The accident occurred on December 18, while the UK-registered bulker was discharging a deck cargo of packaged timber at anchor in Alexandria Port, Egypt. Deck cargo was being discharged from the stacks on top of numbers 2 and 3 hatch covers into two barges located on the ship’s starboard side using two of the ship’s cranes.
At 1109, the chief officer saw a partial cargo collapse from the port side of the ship and called the bosun several times on his radio to enquire what had
happened. As there was no response, he called the 3/O and instructed him to go on deck and to see what had happened. The master, who had heard the radio calls, went to the bridge and ordered cargo operations to stop.
The stevedores informed the 3/O that the bosun had been standing on top of the deck cargo stack that had collapsed, and that he had fallen with the cargo. The bosun Qin Zhigang, a Chinese national, fell overboard and into the barge that was secured alongside.
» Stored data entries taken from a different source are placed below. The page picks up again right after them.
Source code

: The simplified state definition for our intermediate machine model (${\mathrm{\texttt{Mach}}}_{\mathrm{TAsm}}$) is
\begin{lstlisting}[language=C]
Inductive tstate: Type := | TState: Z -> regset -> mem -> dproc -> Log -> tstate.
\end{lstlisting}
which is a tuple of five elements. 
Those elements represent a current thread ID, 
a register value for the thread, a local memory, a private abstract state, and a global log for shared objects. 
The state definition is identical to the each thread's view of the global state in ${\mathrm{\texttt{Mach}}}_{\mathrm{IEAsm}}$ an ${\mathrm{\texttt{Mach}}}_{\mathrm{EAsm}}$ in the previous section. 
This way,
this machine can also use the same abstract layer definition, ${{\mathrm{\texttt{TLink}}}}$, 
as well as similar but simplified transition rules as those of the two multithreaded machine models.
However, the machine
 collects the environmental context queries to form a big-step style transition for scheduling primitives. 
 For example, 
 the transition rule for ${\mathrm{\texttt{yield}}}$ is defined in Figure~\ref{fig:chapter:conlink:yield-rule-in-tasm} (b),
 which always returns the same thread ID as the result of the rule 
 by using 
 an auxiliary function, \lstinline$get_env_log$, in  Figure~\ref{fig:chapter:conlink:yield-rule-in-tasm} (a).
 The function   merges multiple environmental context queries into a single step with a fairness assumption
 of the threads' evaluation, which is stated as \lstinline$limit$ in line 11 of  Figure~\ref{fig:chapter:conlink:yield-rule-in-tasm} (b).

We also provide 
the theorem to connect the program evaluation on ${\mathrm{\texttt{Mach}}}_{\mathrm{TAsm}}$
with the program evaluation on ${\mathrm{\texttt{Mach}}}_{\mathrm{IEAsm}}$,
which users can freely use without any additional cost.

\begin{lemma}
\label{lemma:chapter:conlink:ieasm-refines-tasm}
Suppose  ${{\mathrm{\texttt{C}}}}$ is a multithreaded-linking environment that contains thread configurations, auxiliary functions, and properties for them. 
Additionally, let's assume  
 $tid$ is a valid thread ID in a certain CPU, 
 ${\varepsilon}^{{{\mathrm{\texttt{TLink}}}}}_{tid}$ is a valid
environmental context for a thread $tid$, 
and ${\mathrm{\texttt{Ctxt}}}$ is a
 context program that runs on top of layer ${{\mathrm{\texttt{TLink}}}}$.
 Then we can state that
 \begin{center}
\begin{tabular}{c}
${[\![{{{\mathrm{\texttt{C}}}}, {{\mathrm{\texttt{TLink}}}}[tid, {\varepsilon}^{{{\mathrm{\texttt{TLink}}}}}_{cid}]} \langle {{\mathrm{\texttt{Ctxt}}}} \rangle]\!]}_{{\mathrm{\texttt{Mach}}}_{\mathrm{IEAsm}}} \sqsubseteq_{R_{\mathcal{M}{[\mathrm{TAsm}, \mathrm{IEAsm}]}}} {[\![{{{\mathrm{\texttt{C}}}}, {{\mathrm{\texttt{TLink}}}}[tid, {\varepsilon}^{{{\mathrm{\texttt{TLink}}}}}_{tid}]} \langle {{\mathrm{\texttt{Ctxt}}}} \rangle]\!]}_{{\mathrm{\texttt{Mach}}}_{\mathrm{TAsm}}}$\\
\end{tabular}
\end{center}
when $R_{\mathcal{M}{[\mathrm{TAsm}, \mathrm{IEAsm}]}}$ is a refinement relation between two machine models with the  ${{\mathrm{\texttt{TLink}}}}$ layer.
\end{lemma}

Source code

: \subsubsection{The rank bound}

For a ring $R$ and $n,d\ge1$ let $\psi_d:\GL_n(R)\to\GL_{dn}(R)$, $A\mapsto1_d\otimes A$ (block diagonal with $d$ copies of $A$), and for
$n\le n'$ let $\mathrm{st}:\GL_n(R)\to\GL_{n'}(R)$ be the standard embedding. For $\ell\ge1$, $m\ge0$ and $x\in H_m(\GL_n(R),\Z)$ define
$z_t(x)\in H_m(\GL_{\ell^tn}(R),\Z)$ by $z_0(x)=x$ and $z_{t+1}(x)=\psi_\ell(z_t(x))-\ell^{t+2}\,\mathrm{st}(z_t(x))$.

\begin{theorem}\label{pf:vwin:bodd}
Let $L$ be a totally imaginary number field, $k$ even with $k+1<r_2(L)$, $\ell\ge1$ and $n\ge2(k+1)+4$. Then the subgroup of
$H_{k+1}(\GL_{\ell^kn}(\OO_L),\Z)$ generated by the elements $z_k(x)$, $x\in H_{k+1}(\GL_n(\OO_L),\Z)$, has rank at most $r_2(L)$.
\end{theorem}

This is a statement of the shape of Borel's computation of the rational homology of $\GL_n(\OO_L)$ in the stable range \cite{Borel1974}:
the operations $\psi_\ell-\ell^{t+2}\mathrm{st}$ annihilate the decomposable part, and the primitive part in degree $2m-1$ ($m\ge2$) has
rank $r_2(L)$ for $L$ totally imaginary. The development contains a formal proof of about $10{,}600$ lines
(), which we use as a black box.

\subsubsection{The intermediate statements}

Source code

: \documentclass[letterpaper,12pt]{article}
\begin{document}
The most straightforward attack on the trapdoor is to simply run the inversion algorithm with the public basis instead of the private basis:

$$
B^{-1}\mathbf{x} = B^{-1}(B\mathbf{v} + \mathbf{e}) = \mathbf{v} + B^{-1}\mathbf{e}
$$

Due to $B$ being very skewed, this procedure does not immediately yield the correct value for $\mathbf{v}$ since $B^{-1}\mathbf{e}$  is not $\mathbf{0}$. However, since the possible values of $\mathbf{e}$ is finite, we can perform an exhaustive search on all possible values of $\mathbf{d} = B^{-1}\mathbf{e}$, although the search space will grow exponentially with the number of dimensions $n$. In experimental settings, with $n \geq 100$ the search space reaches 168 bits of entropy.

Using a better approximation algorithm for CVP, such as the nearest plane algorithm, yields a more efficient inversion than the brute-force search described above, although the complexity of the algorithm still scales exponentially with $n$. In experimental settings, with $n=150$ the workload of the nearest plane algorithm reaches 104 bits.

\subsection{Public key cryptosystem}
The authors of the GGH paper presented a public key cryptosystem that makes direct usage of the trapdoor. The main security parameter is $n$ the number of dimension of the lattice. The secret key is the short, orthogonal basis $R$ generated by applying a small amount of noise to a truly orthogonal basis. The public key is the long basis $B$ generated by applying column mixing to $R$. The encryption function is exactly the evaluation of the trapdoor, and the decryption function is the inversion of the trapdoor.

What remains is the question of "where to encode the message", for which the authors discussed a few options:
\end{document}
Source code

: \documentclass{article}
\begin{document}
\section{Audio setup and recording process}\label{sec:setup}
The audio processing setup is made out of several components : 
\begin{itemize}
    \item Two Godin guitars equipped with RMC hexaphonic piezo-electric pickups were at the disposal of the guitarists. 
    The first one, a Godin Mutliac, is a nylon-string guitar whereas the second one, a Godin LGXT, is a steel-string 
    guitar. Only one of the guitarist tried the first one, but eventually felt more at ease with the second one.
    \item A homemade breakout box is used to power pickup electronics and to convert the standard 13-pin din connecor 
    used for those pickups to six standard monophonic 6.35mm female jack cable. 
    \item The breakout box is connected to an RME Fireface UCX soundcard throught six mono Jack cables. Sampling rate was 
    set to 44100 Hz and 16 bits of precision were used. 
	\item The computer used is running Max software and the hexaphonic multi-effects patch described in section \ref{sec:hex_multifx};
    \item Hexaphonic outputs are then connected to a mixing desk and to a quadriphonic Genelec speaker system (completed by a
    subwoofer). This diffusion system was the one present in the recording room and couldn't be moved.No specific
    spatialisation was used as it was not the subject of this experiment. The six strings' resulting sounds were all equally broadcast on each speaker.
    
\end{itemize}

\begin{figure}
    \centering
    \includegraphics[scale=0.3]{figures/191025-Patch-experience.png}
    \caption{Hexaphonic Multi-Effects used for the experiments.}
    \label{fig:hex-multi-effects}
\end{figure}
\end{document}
Although the ship’s crew provided first-aid following the accident, the bosun later died of his injuries.
MAIB informed that it has not been possible to establish with certainty how the accident occurred, however, the investigation revealed that poor stevedoring practices probably contributed to the collapsing, and no measures were in place to prevent the bosun from falling overboard as a result of the cargo shift.
With the deck cargo lashings removed, the cargo packages had insufficient racking strength to counter the effects of ship movement, cargo repositioning, dunnage displacement, barges securing to deck cargo stacks, and cargo discharge operations over a prolonged period.
Owner and manager of the ship, Graig Ship Management Limited, has taken a number of actions following the incident, which included distributing a feet circular highlighting safety issues identifed from its internal investigation of the accident, as well as a need to agree all tasks with the stevedore foreman before starting cargo operations.
The company’s SMS generic risk assessment entitled ‘Loading and Un-loading of Timber Cargoes’ has been amended to include a hazard of unsafe stevedore working, with a control measure requiring the master to cease operations immediately and to notify the company and charterer.